Write the `key` value to the project's env file as `ARCJET_KEY=ajkey_...`. Match whatever the project already does — filename, `.env.example` companion, `.gitignore` entry. If the project doesn't have a convention yet, default to whatever the framework expects and add the env file to `.gitignore`. Never hardcode the key in source.

See [references/cli.md](references/cli.md) for install options beyond `npx`, agent-mode flags, and the full command reference.

#### Install the SDK with the project's package manager

Once you know which SDK you need (Step 3 below), install it via the package manager the project already uses — `npm install`, `pnpm add`, `yarn add`, `bun add`, `pip install`, `uv add`, `poetry add`, etc. Don't hand-edit `package.json` / `requirements.txt` and guess a version: typed versions tend to be wrong (`arcjet>=1.0.0` doesn't exist for the Python SDK; `^1.0.0` is stale for `@arcjet/next`), and the lockfile won't get updated. Let the package manager pick the real version and pin it.

### Step 3: Detect Protection Type and Read Reference

Determine which protection type applies:

| | **Request-based** | **Guard** |
|---|---|---|
| **When to use** | Code has an HTTP request object (Express `req`, Next.js `Request`, FastAPI `Request`, etc.) | No HTTP request (tool calls, MCP handlers, queue workers, background jobs, agent loops) |
| **JS/TS SDK** | `@arcjet/next`, `@arcjet/node`, `@arcjet/fastify`, etc. | `@arcjet/guard` (>= 1.4.0) |
| **Python SDK** | `arcjet` (with `arcjet()` / `arcjet_sync()`) | `arcjet` (with `launch_arcjet()` / `launch_arcjet_sync()`) |
| **Entry point** | `protect(request)` | `guard(label, rules)` |

A single project can use both — e.g. request-based on API routes and guard on agent tool calls.

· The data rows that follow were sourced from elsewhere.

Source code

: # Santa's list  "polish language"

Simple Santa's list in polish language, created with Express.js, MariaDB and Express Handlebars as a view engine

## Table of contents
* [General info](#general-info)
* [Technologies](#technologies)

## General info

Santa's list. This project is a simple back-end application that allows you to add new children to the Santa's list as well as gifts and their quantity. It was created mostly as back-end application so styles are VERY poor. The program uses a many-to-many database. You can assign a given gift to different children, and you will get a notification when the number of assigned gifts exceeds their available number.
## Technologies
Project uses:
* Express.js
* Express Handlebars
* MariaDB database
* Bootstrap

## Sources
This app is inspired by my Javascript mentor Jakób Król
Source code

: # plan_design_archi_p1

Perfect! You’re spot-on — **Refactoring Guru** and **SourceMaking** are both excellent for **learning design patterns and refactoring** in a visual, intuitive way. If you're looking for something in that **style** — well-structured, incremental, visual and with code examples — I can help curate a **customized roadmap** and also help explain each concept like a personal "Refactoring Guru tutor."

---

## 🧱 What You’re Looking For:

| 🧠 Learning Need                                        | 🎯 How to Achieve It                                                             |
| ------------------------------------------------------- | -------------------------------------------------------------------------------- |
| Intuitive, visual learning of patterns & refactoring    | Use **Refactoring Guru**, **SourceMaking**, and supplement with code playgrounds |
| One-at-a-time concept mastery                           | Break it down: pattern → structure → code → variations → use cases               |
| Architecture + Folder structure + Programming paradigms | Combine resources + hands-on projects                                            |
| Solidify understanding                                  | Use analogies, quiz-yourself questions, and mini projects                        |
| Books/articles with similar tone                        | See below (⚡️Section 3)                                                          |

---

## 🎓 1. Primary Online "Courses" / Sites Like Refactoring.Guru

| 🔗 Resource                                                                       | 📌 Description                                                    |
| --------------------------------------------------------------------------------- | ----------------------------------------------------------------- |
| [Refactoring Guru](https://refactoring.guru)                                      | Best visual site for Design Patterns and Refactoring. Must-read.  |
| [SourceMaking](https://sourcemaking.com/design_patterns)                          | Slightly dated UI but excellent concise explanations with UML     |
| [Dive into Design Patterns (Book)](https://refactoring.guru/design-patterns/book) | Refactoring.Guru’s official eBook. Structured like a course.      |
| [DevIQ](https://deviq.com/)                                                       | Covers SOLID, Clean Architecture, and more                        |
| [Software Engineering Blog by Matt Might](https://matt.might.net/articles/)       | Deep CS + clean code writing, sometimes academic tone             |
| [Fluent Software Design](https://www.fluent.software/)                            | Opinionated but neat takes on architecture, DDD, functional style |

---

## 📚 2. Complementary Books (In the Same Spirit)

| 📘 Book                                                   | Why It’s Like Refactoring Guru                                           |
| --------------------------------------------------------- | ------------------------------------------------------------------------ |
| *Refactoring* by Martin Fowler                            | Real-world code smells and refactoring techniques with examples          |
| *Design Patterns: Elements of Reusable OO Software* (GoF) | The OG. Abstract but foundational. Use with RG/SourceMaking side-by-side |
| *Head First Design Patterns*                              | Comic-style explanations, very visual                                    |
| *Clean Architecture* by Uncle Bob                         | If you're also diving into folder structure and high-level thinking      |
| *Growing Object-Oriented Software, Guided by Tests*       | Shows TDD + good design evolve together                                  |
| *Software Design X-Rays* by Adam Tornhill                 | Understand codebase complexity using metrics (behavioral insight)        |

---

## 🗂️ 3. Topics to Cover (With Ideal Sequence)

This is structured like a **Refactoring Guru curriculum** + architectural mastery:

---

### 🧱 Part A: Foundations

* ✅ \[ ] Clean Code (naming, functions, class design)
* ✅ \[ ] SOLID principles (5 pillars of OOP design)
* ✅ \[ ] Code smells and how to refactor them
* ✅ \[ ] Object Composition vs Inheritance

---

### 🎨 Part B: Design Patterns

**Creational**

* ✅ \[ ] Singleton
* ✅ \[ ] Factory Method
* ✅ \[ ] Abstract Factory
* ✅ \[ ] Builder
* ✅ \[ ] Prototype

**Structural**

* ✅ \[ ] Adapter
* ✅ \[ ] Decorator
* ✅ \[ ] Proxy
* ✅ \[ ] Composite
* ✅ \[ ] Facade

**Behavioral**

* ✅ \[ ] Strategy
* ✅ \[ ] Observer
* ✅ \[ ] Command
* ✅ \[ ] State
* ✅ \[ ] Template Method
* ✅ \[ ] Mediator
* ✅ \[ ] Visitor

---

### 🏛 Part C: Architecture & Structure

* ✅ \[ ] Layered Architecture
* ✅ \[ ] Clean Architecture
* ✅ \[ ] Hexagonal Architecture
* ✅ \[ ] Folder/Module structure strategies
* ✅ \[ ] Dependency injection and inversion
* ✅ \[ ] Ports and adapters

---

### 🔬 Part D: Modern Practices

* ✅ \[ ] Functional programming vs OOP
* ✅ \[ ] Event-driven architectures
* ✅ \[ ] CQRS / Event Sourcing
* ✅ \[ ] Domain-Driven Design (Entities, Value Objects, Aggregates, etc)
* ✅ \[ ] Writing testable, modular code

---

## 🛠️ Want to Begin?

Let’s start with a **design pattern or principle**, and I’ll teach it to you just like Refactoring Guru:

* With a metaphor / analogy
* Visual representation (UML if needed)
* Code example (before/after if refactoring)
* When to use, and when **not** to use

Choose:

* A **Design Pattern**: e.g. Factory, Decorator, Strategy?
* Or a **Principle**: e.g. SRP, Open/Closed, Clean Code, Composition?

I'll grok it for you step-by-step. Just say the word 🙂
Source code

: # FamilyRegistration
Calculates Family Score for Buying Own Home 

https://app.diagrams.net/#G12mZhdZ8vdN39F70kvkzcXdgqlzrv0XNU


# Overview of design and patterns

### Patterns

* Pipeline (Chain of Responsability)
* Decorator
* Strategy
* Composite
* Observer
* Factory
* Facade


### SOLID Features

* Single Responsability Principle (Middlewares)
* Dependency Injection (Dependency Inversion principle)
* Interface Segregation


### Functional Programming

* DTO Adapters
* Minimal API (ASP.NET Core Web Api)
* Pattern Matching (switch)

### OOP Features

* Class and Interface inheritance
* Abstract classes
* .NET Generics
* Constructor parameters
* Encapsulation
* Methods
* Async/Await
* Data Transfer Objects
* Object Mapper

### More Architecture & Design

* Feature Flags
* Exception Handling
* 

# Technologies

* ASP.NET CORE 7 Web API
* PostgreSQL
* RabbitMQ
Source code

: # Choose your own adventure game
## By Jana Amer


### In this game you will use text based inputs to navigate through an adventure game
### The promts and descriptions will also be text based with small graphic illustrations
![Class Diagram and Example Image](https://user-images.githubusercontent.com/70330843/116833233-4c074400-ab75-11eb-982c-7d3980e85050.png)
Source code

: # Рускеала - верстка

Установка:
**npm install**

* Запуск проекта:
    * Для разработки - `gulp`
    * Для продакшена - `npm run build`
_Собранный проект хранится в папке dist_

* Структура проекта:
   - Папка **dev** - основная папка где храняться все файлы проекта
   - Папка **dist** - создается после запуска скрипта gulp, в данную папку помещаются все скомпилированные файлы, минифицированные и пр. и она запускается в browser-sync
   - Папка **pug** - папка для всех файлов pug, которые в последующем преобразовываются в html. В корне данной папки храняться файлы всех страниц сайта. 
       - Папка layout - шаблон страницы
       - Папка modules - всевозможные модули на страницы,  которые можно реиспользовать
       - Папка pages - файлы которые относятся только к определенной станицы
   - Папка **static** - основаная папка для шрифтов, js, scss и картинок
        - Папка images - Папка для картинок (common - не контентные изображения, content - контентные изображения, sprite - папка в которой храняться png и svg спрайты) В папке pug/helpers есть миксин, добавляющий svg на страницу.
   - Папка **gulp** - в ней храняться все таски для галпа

**Common misclassifications to watch for:**

- **MCP servers**: the word "server" is misleading. MCP tools don't receive HTTP requests — they're invoked by an MCP client over stdio or SSE. Use **Guard**, not request-based.
- **Background jobs / queue consumers**: no HTTP request at the protection site. Use **Guard**.
- **Server actions / RPC over HTTP** (Next.js server actions, tRPC, etc.): there *is* an HTTP request underneath. Use **request-based**.
- **Agent tool calls inside a request handler**: if you want to limit per-user-per-route, request-based is fine. If you want per-tool budgets independent of any HTTP boundary, use Guard at the tool call site.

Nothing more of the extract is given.